*Plain-text document sources*
- - - - -
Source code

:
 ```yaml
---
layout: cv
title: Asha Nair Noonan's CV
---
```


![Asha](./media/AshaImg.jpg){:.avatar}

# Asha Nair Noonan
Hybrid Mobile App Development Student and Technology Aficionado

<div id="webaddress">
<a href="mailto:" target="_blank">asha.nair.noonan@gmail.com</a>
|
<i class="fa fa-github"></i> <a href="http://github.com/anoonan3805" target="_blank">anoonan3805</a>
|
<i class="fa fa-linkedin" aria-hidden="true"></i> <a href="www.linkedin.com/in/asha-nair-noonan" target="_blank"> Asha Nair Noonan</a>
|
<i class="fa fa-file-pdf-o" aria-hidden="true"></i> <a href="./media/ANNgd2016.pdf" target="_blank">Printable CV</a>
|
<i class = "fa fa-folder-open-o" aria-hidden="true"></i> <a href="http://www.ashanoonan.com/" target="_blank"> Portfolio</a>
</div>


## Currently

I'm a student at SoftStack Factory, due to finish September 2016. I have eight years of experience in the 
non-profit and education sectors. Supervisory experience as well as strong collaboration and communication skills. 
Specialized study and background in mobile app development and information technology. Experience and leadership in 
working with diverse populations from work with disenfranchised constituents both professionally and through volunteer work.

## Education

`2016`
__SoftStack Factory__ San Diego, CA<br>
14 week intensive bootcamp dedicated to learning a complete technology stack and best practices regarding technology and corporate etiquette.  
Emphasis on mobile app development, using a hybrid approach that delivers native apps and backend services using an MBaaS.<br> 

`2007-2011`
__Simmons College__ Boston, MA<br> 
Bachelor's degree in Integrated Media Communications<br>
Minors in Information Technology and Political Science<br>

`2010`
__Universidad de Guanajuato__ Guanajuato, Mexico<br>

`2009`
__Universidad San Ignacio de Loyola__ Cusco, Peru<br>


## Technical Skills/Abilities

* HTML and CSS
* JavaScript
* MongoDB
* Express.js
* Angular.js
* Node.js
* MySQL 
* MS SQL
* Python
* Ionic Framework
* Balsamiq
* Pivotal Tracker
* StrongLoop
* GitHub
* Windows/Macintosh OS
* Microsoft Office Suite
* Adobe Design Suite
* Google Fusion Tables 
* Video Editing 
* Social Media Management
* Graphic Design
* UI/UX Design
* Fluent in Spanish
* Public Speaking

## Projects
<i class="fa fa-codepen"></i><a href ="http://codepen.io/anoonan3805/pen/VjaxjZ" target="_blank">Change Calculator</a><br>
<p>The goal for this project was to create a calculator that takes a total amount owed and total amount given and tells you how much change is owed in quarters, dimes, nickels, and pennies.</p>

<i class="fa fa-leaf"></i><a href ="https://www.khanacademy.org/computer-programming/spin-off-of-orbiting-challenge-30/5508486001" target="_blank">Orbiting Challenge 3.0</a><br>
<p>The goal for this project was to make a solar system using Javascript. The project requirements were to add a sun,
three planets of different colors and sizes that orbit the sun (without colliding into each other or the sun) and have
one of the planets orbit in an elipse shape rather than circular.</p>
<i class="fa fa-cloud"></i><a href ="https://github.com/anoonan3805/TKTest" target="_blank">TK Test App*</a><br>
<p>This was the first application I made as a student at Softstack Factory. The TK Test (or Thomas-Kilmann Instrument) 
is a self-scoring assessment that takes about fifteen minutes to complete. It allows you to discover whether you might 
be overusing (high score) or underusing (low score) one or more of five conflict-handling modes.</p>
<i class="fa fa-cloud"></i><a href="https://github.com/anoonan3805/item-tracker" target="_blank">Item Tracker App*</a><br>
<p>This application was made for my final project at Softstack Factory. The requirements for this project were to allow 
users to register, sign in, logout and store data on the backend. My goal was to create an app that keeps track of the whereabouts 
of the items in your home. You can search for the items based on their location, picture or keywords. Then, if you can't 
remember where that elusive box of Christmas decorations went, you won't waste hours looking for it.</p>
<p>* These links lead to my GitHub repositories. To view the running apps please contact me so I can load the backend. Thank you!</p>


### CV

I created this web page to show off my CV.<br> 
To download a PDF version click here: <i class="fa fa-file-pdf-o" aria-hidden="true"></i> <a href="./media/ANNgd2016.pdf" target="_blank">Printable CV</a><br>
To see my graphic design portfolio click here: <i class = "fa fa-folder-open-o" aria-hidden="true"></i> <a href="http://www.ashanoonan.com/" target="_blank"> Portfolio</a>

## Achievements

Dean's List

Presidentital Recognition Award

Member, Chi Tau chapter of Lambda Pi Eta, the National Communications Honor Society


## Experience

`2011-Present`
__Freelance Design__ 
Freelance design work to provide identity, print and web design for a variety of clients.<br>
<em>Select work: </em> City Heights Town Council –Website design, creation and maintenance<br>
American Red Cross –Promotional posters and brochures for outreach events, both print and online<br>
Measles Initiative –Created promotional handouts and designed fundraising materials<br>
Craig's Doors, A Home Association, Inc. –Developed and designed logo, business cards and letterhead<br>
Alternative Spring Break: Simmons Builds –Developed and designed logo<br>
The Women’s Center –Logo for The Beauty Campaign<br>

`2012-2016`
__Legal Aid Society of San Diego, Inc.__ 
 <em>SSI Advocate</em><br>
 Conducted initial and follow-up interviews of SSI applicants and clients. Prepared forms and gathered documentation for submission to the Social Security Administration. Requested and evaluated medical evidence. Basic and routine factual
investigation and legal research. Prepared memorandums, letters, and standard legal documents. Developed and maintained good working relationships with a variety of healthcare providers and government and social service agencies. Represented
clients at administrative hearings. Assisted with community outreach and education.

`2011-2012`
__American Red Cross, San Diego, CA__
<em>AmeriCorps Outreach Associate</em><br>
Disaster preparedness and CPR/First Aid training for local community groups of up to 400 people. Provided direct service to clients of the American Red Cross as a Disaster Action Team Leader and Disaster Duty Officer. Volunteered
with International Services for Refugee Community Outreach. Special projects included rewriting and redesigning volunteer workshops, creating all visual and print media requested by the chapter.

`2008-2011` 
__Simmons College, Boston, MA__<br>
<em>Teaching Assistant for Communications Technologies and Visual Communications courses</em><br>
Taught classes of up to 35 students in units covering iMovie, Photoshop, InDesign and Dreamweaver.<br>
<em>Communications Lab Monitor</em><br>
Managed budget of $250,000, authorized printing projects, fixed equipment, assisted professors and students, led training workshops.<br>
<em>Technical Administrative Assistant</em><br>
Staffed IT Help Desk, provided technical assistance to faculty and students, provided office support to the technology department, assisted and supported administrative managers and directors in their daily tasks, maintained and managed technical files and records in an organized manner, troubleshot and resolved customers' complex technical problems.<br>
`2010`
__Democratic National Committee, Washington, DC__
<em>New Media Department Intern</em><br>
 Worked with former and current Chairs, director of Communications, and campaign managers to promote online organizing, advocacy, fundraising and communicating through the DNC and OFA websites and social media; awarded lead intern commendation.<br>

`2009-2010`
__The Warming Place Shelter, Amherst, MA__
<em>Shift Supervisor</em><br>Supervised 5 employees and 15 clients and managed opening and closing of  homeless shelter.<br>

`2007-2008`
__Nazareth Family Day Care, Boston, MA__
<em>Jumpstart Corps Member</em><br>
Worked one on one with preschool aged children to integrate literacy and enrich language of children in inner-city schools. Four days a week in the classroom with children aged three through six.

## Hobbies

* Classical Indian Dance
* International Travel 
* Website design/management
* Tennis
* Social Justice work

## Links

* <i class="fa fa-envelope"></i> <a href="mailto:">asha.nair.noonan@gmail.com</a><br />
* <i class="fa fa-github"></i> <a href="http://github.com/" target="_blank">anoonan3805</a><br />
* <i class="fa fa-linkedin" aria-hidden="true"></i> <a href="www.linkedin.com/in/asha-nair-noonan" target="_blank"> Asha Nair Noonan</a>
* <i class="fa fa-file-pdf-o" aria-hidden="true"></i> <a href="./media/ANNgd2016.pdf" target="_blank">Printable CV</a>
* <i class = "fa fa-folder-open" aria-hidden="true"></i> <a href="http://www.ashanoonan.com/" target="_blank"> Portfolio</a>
- - - - -
*Description of the task*
Search the records for the string "requirements" and, wherever a line contains it, please copy that line.

*The completed task*
<p>The goal for this project was to make a solar system using Javascript. The project requirements were to add a sun,
<p>This application was made for my final project at Softstack Factory. The requirements for this project were to allow 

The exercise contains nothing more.